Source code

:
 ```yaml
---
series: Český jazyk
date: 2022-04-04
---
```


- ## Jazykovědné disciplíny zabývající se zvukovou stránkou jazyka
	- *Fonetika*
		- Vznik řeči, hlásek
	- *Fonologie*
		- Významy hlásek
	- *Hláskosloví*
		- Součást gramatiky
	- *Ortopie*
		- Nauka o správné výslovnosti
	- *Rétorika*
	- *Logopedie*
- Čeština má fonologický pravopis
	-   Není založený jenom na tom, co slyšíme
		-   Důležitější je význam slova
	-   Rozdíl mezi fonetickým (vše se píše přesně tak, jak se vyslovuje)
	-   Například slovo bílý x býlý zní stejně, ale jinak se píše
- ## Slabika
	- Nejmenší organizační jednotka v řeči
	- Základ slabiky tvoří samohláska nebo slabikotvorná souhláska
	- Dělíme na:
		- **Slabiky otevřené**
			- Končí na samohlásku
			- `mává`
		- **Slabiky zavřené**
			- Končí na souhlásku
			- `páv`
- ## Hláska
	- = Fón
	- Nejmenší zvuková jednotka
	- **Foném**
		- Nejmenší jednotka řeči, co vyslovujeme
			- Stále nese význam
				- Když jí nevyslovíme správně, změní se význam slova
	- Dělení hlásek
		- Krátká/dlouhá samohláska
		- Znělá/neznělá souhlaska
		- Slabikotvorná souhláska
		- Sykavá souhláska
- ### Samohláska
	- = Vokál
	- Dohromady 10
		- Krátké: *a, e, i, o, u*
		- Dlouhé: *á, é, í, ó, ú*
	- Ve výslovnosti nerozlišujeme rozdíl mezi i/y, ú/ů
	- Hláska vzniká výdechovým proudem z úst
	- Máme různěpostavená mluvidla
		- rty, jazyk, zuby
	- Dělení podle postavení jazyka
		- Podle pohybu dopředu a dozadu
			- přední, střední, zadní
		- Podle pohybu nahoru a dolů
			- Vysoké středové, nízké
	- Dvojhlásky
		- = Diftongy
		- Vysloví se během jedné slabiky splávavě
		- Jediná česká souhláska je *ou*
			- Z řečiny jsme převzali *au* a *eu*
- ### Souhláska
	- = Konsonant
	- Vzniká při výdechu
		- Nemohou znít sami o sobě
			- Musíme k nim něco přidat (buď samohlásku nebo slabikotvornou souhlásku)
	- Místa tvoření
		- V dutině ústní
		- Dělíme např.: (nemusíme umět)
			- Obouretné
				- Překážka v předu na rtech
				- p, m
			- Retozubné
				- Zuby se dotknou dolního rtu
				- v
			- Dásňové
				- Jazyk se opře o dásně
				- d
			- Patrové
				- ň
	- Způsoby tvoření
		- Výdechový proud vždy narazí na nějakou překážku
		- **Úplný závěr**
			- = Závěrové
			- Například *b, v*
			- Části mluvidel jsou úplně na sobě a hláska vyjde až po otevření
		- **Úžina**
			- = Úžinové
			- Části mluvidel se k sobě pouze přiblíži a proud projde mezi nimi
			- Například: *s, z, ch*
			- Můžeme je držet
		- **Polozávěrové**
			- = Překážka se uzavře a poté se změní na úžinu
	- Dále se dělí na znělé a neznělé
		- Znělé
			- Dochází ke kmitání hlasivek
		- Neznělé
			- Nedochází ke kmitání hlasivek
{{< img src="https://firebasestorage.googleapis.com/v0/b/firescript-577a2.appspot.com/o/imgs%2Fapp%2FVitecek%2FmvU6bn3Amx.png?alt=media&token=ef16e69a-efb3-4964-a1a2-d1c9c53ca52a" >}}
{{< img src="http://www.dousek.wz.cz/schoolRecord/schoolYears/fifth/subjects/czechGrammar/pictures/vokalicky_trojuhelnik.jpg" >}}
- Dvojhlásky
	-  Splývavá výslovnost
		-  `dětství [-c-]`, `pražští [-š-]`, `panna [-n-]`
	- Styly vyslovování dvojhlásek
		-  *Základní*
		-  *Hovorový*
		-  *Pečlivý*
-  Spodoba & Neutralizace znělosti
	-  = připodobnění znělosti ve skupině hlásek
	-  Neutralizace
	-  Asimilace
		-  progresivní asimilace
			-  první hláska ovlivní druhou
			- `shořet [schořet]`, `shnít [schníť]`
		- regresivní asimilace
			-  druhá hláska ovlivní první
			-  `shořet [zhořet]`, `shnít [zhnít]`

ACTIVITY:
The complete listing is needed again, with each line reproduced exactly.

SOLUTION:
Source code

:
 ```yaml
---
series: Český jazyk
date: 2022-04-04
---
```


- ## Jazykovědné disciplíny zabývající se zvukovou stránkou jazyka
	- *Fonetika*
		- Vznik řeči, hlásek
	- *Fonologie*
		- Významy hlásek
	- *Hláskosloví*
		- Součást gramatiky
	- *Ortopie*
		- Nauka o správné výslovnosti
	- *Rétorika*
	- *Logopedie*
- Čeština má fonologický pravopis
	-   Není založený jenom na tom, co slyšíme
		-   Důležitější je význam slova
	-   Rozdíl mezi fonetickým (vše se píše přesně tak, jak se vyslovuje)
	-   Například slovo bílý x býlý zní stejně, ale jinak se píše
- ## Slabika
	- Nejmenší organizační jednotka v řeči
	- Základ slabiky tvoří samohláska nebo slabikotvorná souhláska
	- Dělíme na:
		- **Slabiky otevřené**
			- Končí na samohlásku
			- `mává`
		- **Slabiky zavřené**
			- Končí na souhlásku
			- `páv`
- ## Hláska
	- = Fón
	- Nejmenší zvuková jednotka
	- **Foném**
		- Nejmenší jednotka řeči, co vyslovujeme
			- Stále nese význam
				- Když jí nevyslovíme správně, změní se význam slova
	- Dělení hlásek
		- Krátká/dlouhá samohláska
		- Znělá/neznělá souhlaska
		- Slabikotvorná souhláska
		- Sykavá souhláska
- ### Samohláska
	- = Vokál
	- Dohromady 10
		- Krátké: *a, e, i, o, u*
		- Dlouhé: *á, é, í, ó, ú*
	- Ve výslovnosti nerozlišujeme rozdíl mezi i/y, ú/ů
	- Hláska vzniká výdechovým proudem z úst
	- Máme různěpostavená mluvidla
		- rty, jazyk, zuby
	- Dělení podle postavení jazyka
		- Podle pohybu dopředu a dozadu
			- přední, střední, zadní
		- Podle pohybu nahoru a dolů
			- Vysoké středové, nízké
	- Dvojhlásky
		- = Diftongy
		- Vysloví se během jedné slabiky splávavě
		- Jediná česká souhláska je *ou*
			- Z řečiny jsme převzali *au* a *eu*
- ### Souhláska
	- = Konsonant
	- Vzniká při výdechu
		- Nemohou znít sami o sobě
			- Musíme k nim něco přidat (buď samohlásku nebo slabikotvornou souhlásku)
	- Místa tvoření
		- V dutině ústní
		- Dělíme např.: (nemusíme umět)
			- Obouretné
				- Překážka v předu na rtech
				- p, m
			- Retozubné
				- Zuby se dotknou dolního rtu
				- v
			- Dásňové
				- Jazyk se opře o dásně
				- d
			- Patrové
				- ň
	- Způsoby tvoření
		- Výdechový proud vždy narazí na nějakou překážku
		- **Úplný závěr**
			- = Závěrové
			- Například *b, v*
			- Části mluvidel jsou úplně na sobě a hláska vyjde až po otevření
		- **Úžina**
			- = Úžinové
			- Části mluvidel se k sobě pouze přiblíži a proud projde mezi nimi
			- Například: *s, z, ch*
			- Můžeme je držet
		- **Polozávěrové**
			- = Překážka se uzavře a poté se změní na úžinu
	- Dále se dělí na znělé a neznělé
		- Znělé
			- Dochází ke kmitání hlasivek
		- Neznělé
			- Nedochází ke kmitání hlasivek
{{< img src="https://firebasestorage.googleapis.com/v0/b/firescript-577a2.appspot.com/o/imgs%2Fapp%2FVitecek%2FmvU6bn3Amx.png?alt=media&token=ef16e69a-efb3-4964-a1a2-d1c9c53ca52a" >}}
{{< img src="http://www.dousek.wz.cz/schoolRecord/schoolYears/fifth/subjects/czechGrammar/pictures/vokalicky_trojuhelnik.jpg" >}}
- Dvojhlásky
	-  Splývavá výslovnost
		-  `dětství [-c-]`, `pražští [-š-]`, `panna [-n-]`
	- Styly vyslovování dvojhlásek
		-  *Základní*
		-  *Hovorový*
		-  *Pečlivý*
-  Spodoba & Neutralizace znělosti
	-  = připodobnění znělosti ve skupině hlásek
	-  Neutralizace
	-  Asimilace
		-  progresivní asimilace
			-  první hláska ovlivní druhou
			- `shořet [schořet]`, `shnít [schníť]`
		- regresivní asimilace
			-  druhá hláska ovlivní první
			-  `shořet [zhořet]`, `shnít [zhnít]`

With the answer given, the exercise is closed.